Euro crisis adds to carbon pricing and trading volatility
The Euro crisis, coupled with unresolved global issues over the post-2012 Kyoto framework, continues to make carbon pricing a volatile and unpredictable activity.
Demand for carbon has already reduced drastically as a result of the European sovereign debt crisis according to a new report from energy analysts GlobalData.
At the same time, the continuing failure of the international community to agree on a common goal in a post-2012 Kyoto framework has damaged private sector confidence, adding further to the lowering of carbon trading prices.
The report’s conclusion is that price volatility will become a key characteristic of the carbon market in the immediate future and that forecasting prices with any degree of accuracy will become very difficult.
Taking a “pessimistic” short-term view of the carbon market, due to the Euro/Kyoto factor, GlobalData expects prices to stay low.

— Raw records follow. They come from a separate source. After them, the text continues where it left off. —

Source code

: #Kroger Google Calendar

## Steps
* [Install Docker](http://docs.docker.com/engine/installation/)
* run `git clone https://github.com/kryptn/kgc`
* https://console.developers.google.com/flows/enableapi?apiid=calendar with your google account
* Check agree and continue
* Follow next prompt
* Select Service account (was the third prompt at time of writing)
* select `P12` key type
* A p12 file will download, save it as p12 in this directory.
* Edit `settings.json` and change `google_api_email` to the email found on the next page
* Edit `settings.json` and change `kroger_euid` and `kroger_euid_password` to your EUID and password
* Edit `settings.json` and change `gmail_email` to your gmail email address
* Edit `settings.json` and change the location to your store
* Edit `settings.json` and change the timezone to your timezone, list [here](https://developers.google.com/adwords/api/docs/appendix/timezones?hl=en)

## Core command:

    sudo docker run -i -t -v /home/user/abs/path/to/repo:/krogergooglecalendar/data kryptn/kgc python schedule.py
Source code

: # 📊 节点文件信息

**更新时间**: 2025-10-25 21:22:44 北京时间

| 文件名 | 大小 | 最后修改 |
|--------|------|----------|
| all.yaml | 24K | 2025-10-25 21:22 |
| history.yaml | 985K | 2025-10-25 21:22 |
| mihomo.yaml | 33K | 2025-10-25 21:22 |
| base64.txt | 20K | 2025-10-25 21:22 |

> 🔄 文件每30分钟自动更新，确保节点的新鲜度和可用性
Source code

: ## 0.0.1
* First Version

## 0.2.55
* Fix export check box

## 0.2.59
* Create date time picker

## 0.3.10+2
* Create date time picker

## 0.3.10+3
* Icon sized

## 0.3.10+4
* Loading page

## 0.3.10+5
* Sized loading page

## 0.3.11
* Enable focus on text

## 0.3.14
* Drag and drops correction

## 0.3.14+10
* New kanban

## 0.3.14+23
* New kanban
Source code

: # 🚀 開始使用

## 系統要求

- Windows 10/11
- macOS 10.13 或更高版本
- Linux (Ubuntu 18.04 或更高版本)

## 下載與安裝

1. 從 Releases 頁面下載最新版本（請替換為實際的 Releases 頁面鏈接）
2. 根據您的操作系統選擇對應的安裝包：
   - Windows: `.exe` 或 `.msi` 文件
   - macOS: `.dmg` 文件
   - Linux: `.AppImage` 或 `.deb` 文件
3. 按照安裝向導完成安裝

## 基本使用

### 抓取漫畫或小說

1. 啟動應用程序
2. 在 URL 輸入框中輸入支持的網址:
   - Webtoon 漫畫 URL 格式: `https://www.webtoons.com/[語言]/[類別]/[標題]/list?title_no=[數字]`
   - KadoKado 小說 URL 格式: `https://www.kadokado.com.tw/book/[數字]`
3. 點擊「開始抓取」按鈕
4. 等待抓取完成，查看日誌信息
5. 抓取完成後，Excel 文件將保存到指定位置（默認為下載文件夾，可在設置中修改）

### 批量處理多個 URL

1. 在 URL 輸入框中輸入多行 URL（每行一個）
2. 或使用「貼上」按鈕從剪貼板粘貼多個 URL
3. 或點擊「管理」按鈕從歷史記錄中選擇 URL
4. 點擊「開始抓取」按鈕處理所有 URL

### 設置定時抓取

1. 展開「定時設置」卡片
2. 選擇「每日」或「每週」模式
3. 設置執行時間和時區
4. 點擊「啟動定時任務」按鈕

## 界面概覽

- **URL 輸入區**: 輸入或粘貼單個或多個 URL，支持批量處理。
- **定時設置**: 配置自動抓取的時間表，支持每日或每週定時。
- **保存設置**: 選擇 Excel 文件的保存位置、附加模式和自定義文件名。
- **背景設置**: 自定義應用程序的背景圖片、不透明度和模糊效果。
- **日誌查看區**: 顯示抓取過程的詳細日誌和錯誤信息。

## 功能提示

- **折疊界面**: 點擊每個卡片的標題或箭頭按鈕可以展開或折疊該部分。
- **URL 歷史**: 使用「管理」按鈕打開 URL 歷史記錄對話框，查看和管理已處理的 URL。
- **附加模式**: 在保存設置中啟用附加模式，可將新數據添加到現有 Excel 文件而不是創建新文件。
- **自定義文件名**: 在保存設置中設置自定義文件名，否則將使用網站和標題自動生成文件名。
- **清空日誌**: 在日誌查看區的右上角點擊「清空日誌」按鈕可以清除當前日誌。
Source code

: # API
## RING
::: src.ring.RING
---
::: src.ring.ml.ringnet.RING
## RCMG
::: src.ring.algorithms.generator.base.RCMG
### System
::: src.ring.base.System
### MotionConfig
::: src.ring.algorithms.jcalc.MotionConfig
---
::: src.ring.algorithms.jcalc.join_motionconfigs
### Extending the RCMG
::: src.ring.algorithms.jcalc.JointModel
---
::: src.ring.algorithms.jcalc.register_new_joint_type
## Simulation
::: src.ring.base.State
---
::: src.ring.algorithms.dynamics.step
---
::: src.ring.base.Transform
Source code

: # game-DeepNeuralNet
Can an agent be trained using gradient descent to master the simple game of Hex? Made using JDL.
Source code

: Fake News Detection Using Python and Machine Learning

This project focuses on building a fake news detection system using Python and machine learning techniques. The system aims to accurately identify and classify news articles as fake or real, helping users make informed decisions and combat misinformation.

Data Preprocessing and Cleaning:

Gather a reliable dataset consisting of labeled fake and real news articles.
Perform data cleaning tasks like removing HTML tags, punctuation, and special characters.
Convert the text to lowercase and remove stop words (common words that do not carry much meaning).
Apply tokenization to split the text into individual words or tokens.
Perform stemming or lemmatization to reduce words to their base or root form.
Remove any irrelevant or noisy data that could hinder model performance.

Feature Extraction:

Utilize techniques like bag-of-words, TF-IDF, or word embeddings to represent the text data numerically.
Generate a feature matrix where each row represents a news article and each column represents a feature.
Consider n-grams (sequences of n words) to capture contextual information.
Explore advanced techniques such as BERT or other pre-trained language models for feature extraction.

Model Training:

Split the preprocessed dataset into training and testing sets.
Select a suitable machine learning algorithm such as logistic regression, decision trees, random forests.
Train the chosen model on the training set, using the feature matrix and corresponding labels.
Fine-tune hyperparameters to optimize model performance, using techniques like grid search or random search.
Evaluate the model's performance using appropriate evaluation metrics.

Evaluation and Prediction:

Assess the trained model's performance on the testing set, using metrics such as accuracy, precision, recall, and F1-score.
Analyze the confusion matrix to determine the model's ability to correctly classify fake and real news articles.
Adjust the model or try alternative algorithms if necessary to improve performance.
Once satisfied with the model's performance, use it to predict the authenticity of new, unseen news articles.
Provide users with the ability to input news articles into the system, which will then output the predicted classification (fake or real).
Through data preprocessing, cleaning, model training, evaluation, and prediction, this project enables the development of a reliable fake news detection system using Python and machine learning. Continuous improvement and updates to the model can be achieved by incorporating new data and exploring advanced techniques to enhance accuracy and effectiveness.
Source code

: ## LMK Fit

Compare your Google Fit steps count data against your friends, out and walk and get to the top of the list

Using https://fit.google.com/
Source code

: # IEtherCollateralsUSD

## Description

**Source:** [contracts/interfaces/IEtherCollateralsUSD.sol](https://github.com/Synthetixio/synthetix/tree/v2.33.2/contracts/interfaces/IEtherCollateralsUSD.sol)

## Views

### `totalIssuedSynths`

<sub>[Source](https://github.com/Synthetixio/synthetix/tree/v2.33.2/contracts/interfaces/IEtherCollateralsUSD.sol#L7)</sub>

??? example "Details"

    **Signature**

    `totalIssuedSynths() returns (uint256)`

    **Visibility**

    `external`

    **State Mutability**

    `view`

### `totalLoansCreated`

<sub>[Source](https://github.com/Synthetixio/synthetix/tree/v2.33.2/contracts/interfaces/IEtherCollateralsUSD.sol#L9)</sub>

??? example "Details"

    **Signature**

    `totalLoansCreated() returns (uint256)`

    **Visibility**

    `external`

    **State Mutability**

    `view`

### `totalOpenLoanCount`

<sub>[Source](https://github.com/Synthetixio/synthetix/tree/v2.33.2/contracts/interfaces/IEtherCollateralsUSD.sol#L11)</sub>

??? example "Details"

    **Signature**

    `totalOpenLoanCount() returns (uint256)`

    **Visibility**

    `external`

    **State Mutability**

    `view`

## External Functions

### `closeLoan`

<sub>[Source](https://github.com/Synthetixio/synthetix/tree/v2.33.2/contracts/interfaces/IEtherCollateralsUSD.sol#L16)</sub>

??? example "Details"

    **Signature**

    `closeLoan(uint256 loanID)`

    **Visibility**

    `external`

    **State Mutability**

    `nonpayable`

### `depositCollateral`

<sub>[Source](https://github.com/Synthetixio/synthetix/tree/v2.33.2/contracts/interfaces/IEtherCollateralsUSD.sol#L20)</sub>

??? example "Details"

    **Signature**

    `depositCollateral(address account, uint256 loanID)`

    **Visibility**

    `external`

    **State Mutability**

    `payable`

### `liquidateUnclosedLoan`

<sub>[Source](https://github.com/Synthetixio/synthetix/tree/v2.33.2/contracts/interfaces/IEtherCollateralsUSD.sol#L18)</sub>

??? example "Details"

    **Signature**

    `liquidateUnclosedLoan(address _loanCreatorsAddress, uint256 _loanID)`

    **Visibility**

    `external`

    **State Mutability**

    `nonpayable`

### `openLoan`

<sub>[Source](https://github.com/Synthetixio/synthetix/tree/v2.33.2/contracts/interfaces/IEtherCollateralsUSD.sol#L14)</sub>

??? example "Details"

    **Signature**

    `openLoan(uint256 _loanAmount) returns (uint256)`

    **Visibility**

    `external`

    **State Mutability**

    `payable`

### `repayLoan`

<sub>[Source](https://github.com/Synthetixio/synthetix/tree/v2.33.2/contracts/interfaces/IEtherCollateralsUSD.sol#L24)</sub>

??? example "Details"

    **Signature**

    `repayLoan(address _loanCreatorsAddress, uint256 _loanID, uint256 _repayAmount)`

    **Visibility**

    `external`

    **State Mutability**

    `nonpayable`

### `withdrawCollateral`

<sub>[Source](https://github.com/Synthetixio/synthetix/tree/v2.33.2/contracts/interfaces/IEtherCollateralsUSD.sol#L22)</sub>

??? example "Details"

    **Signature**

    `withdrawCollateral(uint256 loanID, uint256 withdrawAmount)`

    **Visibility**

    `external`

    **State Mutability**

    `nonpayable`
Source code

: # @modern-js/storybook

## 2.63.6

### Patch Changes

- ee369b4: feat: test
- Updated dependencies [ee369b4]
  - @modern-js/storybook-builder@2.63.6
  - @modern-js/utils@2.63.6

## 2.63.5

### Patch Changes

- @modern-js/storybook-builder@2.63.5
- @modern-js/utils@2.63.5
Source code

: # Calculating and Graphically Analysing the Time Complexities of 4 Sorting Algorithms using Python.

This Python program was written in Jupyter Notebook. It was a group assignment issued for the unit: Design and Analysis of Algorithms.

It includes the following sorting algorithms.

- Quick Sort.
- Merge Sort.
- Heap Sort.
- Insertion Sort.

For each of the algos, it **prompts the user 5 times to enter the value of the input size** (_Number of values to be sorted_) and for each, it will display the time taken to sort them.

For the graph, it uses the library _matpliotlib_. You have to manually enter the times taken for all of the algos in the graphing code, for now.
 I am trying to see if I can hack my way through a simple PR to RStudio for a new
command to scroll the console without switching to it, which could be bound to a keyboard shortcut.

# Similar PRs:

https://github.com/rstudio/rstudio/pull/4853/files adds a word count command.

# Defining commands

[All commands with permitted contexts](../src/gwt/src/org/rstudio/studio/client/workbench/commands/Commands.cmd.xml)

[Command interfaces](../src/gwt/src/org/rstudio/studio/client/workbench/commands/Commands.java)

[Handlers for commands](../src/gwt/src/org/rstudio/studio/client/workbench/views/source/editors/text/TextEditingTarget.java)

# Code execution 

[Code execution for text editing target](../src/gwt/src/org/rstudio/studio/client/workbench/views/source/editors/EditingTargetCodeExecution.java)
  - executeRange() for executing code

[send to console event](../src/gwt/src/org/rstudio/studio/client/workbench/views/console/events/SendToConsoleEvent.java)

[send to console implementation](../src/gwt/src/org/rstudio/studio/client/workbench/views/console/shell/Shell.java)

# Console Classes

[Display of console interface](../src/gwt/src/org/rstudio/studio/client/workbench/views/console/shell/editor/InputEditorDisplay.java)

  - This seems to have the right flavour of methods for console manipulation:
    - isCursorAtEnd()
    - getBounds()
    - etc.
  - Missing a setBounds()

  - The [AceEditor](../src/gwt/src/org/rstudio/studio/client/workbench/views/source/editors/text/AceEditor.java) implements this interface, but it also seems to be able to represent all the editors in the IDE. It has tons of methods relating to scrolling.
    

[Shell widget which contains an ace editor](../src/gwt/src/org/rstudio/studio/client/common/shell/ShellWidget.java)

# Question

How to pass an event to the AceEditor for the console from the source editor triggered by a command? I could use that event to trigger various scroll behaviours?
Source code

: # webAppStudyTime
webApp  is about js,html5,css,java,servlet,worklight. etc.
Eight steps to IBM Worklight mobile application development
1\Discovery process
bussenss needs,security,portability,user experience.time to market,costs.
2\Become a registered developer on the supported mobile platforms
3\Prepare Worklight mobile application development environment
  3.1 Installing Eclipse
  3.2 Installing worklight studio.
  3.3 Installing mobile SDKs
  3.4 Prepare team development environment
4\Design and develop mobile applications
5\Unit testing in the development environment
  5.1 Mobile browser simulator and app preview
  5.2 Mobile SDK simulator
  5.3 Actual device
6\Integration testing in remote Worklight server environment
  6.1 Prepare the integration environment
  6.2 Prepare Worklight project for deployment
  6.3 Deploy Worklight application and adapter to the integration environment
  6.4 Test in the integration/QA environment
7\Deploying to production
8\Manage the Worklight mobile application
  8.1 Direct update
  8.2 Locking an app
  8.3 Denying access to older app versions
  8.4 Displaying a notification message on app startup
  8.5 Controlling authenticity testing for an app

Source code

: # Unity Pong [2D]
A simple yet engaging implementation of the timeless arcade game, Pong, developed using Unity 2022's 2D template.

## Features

The EU recession, it says, means emissions will grow less than expected, with carbon prices only recovering when the EU economy shows signs of emerging from recession. That, it concludes, “seems unlikely in the next few years”.
“The over-supply of allowances will keep pulling prices down long-term,” it maintains, with the proviso that global macro economic conditions will also play a role, especially if India, China and Brazil promise to meet certain emission targets by 2020.
The report Future of Emission Trade – Price Volatility will be a Key Characteristic of the Commodity also lists several other price impact factors, such as geo-climatic and energy policies, geo-politics, global economic growth, crude oil price, coal prices and normal carbon demand/supply patterns, all adding to the volatility scenario.